Molecular Diagnostics Laboratory, Institute of Hygiene, Karl-Franzens-University Graz, A-8010 Graz,1 Roche Applied Science, A-1211 Vienna,2 Division of Gastroenterology and Hepatology, Department of Internal Medicine, University Hospital Graz, A-8036 Graz Austria3
Received 28 February 2002/ Returned for modification 18 June 2002/ Accepted 4 July 2002
In this study, we established a fully automated molecular assay for qualitative detection of hepatitis C virus (HCV) in serum and whole-blood samples and compared it with conventional molecular assays, including manual HCV RNA extraction protocols. Whole-blood samples were collected from patients with and without chronic HCV infection in EDTA tubes and nucleic acid stabilization tubes (NASTs).

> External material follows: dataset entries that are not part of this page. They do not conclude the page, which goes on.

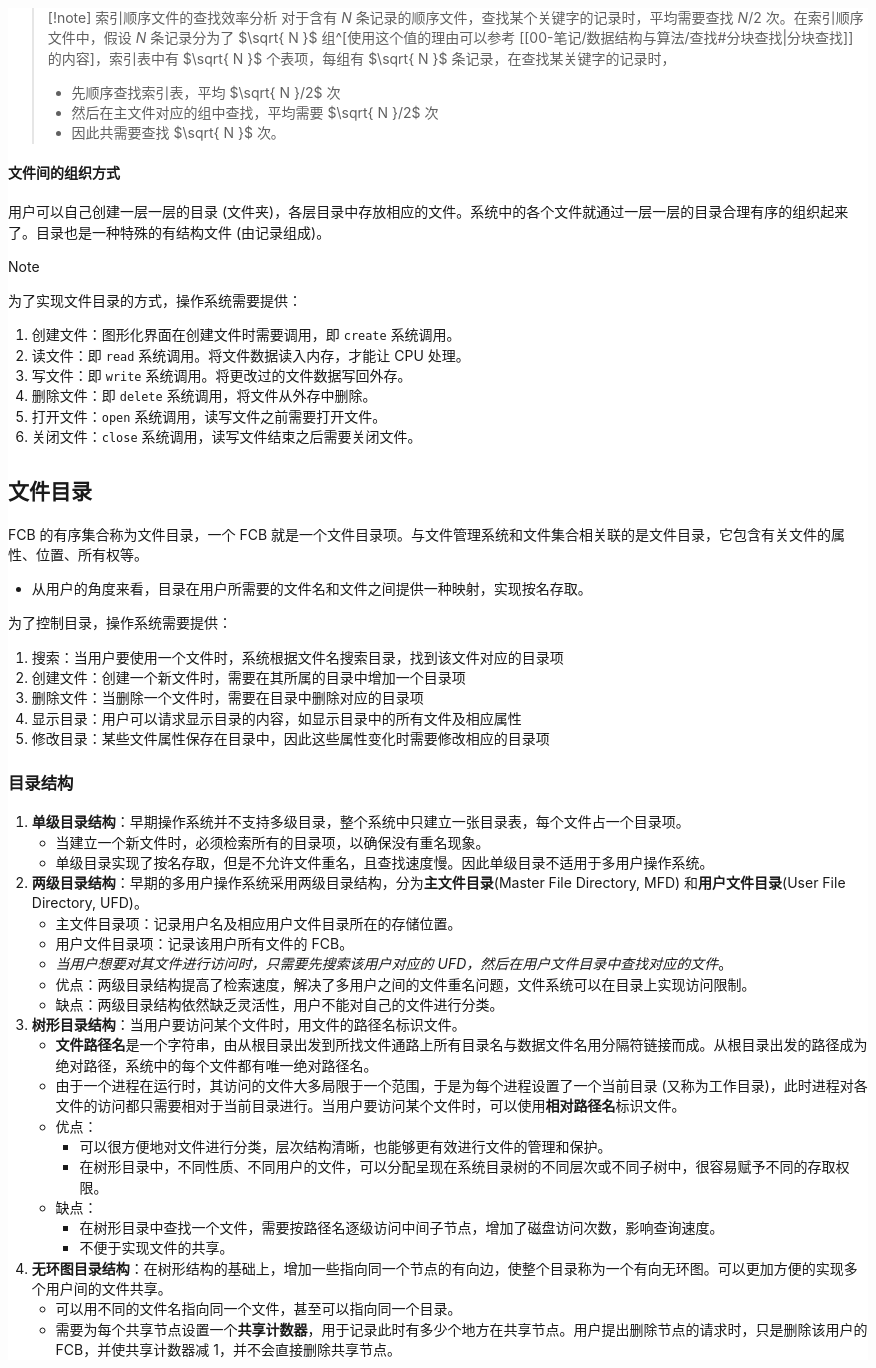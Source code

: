 > [!note] 索引顺序文件的查找效率分析
> 对于含有 $N$ 条记录的顺序文件，查找某个关键字的记录时，平均需要查找 $N/2$ 次。在索引顺序文件中，假设 $N$ 条记录分为了 $\sqrt{ N }$ 组^[使用这个值的理由可以参考 [[00-笔记/数据结构与算法/查找#分块查找|分块查找]] 的内容]，索引表中有 $\sqrt{ N }$ 个表项，每组有 $\sqrt{ N }$ 条记录，在查找某关键字的记录时，
> - 先顺序查找索引表，平均 $\sqrt{ N }/2$ 次
> - 然后在主文件对应的组中查找，平均需要 $\sqrt{ N }/2$ 次
> - 因此共需要查找 $\sqrt{ N }$ 次。

#### 文件间的组织方式

用户可以自己创建一层一层的目录 (文件夹)，各层目录中存放相应的文件。系统中的各个文件就通过一层一层的目录合理有序的组织起来了。目录也是一种特殊的有结构文件 (由记录组成)。

> [!note]
> 为了实现文件目录的方式，操作系统需要提供：
> 1. 创建文件：图形化界面在创建文件时需要调用，即 `create` 系统调用。
> 2. 读文件：即 `read` 系统调用。将文件数据读入内存，才能让 CPU 处理。
> 3. 写文件：即 `write` 系统调用。将更改过的文件数据写回外存。
> 4. 删除文件：即 `delete` 系统调用，将文件从外存中删除。
> 5. 打开文件：`open` 系统调用，读写文件之前需要打开文件。
> 6. 关闭文件：`close` 系统调用，读写文件结束之后需要关闭文件。

## 文件目录

FCB 的有序集合称为文件目录，一个 FCB 就是一个文件目录项。与文件管理系统和文件集合相关联的是文件目录，它包含有关文件的属性、位置、所有权等。
- 从用户的角度来看，目录在用户所需要的文件名和文件之间提供一种映射，实现按名存取。

为了控制目录，操作系统需要提供：
1. 搜索：当用户要使用一个文件时，系统根据文件名搜索目录，找到该文件对应的目录项
2. 创建文件：创建一个新文件时，需要在其所属的目录中增加一个目录项
3. 删除文件：当删除一个文件时，需要在目录中删除对应的目录项
4. 显示目录：用户可以请求显示目录的内容，如显示目录中的所有文件及相应属性
5. 修改目录：某些文件属性保存在目录中，因此这些属性变化时需要修改相应的目录项

### 目录结构

1. **单级目录结构**：早期操作系统并不支持多级目录，整个系统中只建立一张目录表，每个文件占一个目录项。
	- 当建立一个新文件时，必须检索所有的目录项，以确保没有重名现象。
	- 单级目录实现了按名存取，但是不允许文件重名，且查找速度慢。因此单级目录不适用于多用户操作系统。
2. **两级目录结构**：早期的多用户操作系统采用两级目录结构，分为**主文件目录**(Master File Directory, MFD) 和**用户文件目录**(User File Directory, UFD)。
	- 主文件目录项：记录用户名及相应用户文件目录所在的存储位置。
	- 用户文件目录项：记录该用户所有文件的 FCB。
	- *当用户想要对其文件进行访问时，只需要先搜索该用户对应的 UFD，然后在用户文件目录中查找对应的文件*。
	- 优点：两级目录结构提高了检索速度，解决了多用户之间的文件重名问题，文件系统可以在目录上实现访问限制。
	- 缺点：两级目录结构依然缺乏灵活性，用户不能对自己的文件进行分类。
3. **树形目录结构**：当用户要访问某个文件时，用文件的路径名标识文件。
	- **文件路径名**是一个字符串，由从根目录出发到所找文件通路上所有目录名与数据文件名用分隔符链接而成。从根目录出发的路径成为绝对路径，系统中的每个文件都有唯一绝对路径名。
	- 由于一个进程在运行时，其访问的文件大多局限于一个范围，于是为每个进程设置了一个当前目录 (又称为工作目录)，此时进程对各文件的访问都只需要相对于当前目录进行。当用户要访问某个文件时，可以使用**相对路径名**标识文件。
	- 优点：
		- 可以很方便地对文件进行分类，层次结构清晰，也能够更有效进行文件的管理和保护。
		- 在树形目录中，不同性质、不同用户的文件，可以分配呈现在系统目录树的不同层次或不同子树中，很容易赋予不同的存取权限。
	- 缺点：
		- 在树形目录中查找一个文件，需要按路径名逐级访问中间子节点，增加了磁盘访问次数，影响查询速度。
		- 不便于实现文件的共享。
4. **无环图目录结构**：在树形结构的基础上，增加一些指向同一个节点的有向边，使整个目录称为一个有向无环图。可以更加方便的实现多个用户间的文件共享。
	- 可以用不同的文件名指向同一个文件，甚至可以指向同一个目录。
	- 需要为每个共享节点设置一个**共享计数器**，用于记录此时有多少个地方在共享节点。用户提出删除节点的请求时，只是删除该用户的 FCB，并使共享计数器减 1，并不会直接删除共享节点。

Prior to HCV RNA extraction, the HCV Internal Control (IC), derived from the COBAS AMPLICOR HCV test, version 2.0 (Roche Molecular Diagnostics), was added. The new assay was based on an automated extraction protocol on the MagNA Pure LC instrument (Roche Applied Science), followed by automated reverse transcription, amplification, hybridization, and detection on the Cobas Amplicor analyzer (Roche Molecular Diagnostics). The detection limit of the new assay was found to be similar to those of conventional molecular assays. In clinical samples, 100% agreement between the new assay and conventional methods was observed. The introduced amount of IC was detected in 45 of 45 serum samples, 41 of 45 EDTA tube whole-blood samples, and 43 of 45 NAST whole-blood samples. Retesting led to more frequent IC detection. The fully automated molecular assay was found to be suitable for detection of HCV RNA in different kinds of sample materials. It may be recommended for use in the high-throughput routine molecular diagnostic laboratory.